Reproduce the listing below as it stands. Leave out each image.

=-=-=

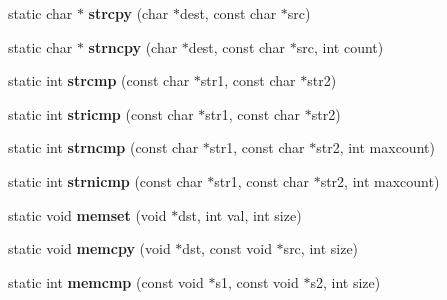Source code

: \begin{DoxyCompactItemize}
\item 
static char $\ast$ {\bfseries strcpy} (char $\ast$dest, const char $\ast$src)\hypertarget{class_magnum_1_1_system_a3e63cd6d0d2e3e76cc7fc5a7876560d5}{}\label{class_magnum_1_1_system_a3e63cd6d0d2e3e76cc7fc5a7876560d5}

\item 
static char $\ast$ {\bfseries strncpy} (char $\ast$dest, const char $\ast$src, int count)\hypertarget{class_magnum_1_1_system_ad7b84bec292c7b5597817426c3960aa7}{}\label{class_magnum_1_1_system_ad7b84bec292c7b5597817426c3960aa7}

\item 
static int {\bfseries strcmp} (const char $\ast$str1, const char $\ast$str2)\hypertarget{class_magnum_1_1_system_a6bd49b730b534ad7f38a7d1fd2fc0ea1}{}\label{class_magnum_1_1_system_a6bd49b730b534ad7f38a7d1fd2fc0ea1}

\item 
static int {\bfseries stricmp} (const char $\ast$str1, const char $\ast$str2)\hypertarget{class_magnum_1_1_system_af2a9ec0778c2ec4f275fdbf589c941ac}{}\label{class_magnum_1_1_system_af2a9ec0778c2ec4f275fdbf589c941ac}

\item 
static int {\bfseries strncmp} (const char $\ast$str1, const char $\ast$str2, int maxcount)\hypertarget{class_magnum_1_1_system_a33cc1034ebfb3bff7bbe2a8964ce1d12}{}\label{class_magnum_1_1_system_a33cc1034ebfb3bff7bbe2a8964ce1d12}

\item 
static int {\bfseries strnicmp} (const char $\ast$str1, const char $\ast$str2, int maxcount)\hypertarget{class_magnum_1_1_system_af492a62687c5ee5b22f0b3998ae3ccef}{}\label{class_magnum_1_1_system_af492a62687c5ee5b22f0b3998ae3ccef}

\item 
static void {\bfseries memset} (void $\ast$dst, int val, int size)\hypertarget{class_magnum_1_1_system_a21d5c35e2d6339008b7ba8ac7f771153}{}\label{class_magnum_1_1_system_a21d5c35e2d6339008b7ba8ac7f771153}

\item 
static void {\bfseries memcpy} (void $\ast$dst, const void $\ast$src, int size)\hypertarget{class_magnum_1_1_system_ab15ca31db328a20ebdae3604b43273d0}{}\label{class_magnum_1_1_system_ab15ca31db328a20ebdae3604b43273d0}

\item 
static int {\bfseries memcmp} (const void $\ast$s1, const void $\ast$s2, int size)\hypertarget{class_magnum_1_1_system_a427eeddcacbeb63ee4f82544a56dfd3f}{}\label{class_magnum_1_1_system_a427eeddcacbeb63ee4f82544a56dfd3f}


\end{DoxyCompactItemize}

=-=-=

Solution for this task
Source code

: \begin{DoxyCompactItemize}
\item 
static char $\ast$ {\bfseries strcpy} (char $\ast$dest, const char $\ast$src)\hypertarget{class_magnum_1_1_system_a3e63cd6d0d2e3e76cc7fc5a7876560d5}{}\label{class_magnum_1_1_system_a3e63cd6d0d2e3e76cc7fc5a7876560d5}

\item 
static char $\ast$ {\bfseries strncpy} (char $\ast$dest, const char $\ast$src, int count)\hypertarget{class_magnum_1_1_system_ad7b84bec292c7b5597817426c3960aa7}{}\label{class_magnum_1_1_system_ad7b84bec292c7b5597817426c3960aa7}

\item 
static int {\bfseries strcmp} (const char $\ast$str1, const char $\ast$str2)\hypertarget{class_magnum_1_1_system_a6bd49b730b534ad7f38a7d1fd2fc0ea1}{}\label{class_magnum_1_1_system_a6bd49b730b534ad7f38a7d1fd2fc0ea1}

\item 
static int {\bfseries stricmp} (const char $\ast$str1, const char $\ast$str2)\hypertarget{class_magnum_1_1_system_af2a9ec0778c2ec4f275fdbf589c941ac}{}\label{class_magnum_1_1_system_af2a9ec0778c2ec4f275fdbf589c941ac}

\item 
static int {\bfseries strncmp} (const char $\ast$str1, const char $\ast$str2, int maxcount)\hypertarget{class_magnum_1_1_system_a33cc1034ebfb3bff7bbe2a8964ce1d12}{}\label{class_magnum_1_1_system_a33cc1034ebfb3bff7bbe2a8964ce1d12}

\item 
static int {\bfseries strnicmp} (const char $\ast$str1, const char $\ast$str2, int maxcount)\hypertarget{class_magnum_1_1_system_af492a62687c5ee5b22f0b3998ae3ccef}{}\label{class_magnum_1_1_system_af492a62687c5ee5b22f0b3998ae3ccef}

\item 
static void {\bfseries memset} (void $\ast$dst, int val, int size)\hypertarget{class_magnum_1_1_system_a21d5c35e2d6339008b7ba8ac7f771153}{}\label{class_magnum_1_1_system_a21d5c35e2d6339008b7ba8ac7f771153}

\item 
static void {\bfseries memcpy} (void $\ast$dst, const void $\ast$src, int size)\hypertarget{class_magnum_1_1_system_ab15ca31db328a20ebdae3604b43273d0}{}\label{class_magnum_1_1_system_ab15ca31db328a20ebdae3604b43273d0}

\item 
static int {\bfseries memcmp} (const void $\ast$s1, const void $\ast$s2, int size)\hypertarget{class_magnum_1_1_system_a427eeddcacbeb63ee4f82544a56dfd3f}{}\label{class_magnum_1_1_system_a427eeddcacbeb63ee4f82544a56dfd3f}


\end{DoxyCompactItemize}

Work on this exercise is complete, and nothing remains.